(Saved data entries)
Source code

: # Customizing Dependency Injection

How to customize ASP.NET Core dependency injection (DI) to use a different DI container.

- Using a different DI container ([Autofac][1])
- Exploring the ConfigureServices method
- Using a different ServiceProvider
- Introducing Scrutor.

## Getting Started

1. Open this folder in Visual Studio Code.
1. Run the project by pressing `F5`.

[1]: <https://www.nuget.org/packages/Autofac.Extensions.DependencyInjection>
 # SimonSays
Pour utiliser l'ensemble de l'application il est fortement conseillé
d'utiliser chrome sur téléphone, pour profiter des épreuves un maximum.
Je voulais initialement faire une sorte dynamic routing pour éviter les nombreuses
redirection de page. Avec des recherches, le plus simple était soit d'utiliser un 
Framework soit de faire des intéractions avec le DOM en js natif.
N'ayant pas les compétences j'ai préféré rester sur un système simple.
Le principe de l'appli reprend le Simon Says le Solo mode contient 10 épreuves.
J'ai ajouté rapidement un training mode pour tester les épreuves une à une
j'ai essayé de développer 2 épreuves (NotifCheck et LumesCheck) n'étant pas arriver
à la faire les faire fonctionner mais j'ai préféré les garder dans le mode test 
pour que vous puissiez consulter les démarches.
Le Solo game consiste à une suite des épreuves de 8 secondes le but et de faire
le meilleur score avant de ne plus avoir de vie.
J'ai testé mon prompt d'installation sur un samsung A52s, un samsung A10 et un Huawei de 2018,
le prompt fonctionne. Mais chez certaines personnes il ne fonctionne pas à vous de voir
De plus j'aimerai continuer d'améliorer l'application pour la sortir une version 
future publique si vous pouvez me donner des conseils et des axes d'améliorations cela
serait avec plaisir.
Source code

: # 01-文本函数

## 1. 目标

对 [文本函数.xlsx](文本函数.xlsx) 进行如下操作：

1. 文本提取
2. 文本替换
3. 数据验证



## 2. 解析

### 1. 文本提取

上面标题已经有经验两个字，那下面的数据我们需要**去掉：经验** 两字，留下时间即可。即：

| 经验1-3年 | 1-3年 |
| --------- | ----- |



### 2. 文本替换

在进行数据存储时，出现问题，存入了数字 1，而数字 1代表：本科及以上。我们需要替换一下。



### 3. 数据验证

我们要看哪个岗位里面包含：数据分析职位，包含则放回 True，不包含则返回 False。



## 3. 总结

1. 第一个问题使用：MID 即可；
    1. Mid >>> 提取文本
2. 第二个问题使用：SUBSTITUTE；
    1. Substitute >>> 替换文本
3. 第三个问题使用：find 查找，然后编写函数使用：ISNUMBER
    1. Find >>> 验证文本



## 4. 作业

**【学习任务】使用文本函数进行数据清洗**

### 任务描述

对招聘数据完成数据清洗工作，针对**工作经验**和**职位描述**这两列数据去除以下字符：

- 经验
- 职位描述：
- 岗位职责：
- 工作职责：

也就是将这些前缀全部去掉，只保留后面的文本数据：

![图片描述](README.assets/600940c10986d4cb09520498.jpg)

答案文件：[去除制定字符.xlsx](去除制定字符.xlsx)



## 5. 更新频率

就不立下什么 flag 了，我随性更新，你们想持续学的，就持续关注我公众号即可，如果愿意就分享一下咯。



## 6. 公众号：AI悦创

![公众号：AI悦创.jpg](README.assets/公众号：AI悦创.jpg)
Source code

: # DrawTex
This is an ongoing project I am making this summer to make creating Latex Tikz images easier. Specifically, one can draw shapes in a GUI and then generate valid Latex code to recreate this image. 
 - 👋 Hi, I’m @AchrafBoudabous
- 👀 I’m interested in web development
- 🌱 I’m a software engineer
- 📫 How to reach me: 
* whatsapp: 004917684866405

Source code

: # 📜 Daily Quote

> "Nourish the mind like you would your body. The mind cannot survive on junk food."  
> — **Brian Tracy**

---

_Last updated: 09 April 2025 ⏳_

-- Exercise instructions --
What lines above mention "préféré"? Copy each one.

-- Result for this exercise --
N'ayant pas les compétences j'ai préféré rester sur un système simple.
à la faire les faire fonctionner mais j'ai préféré les garder dans le mode test 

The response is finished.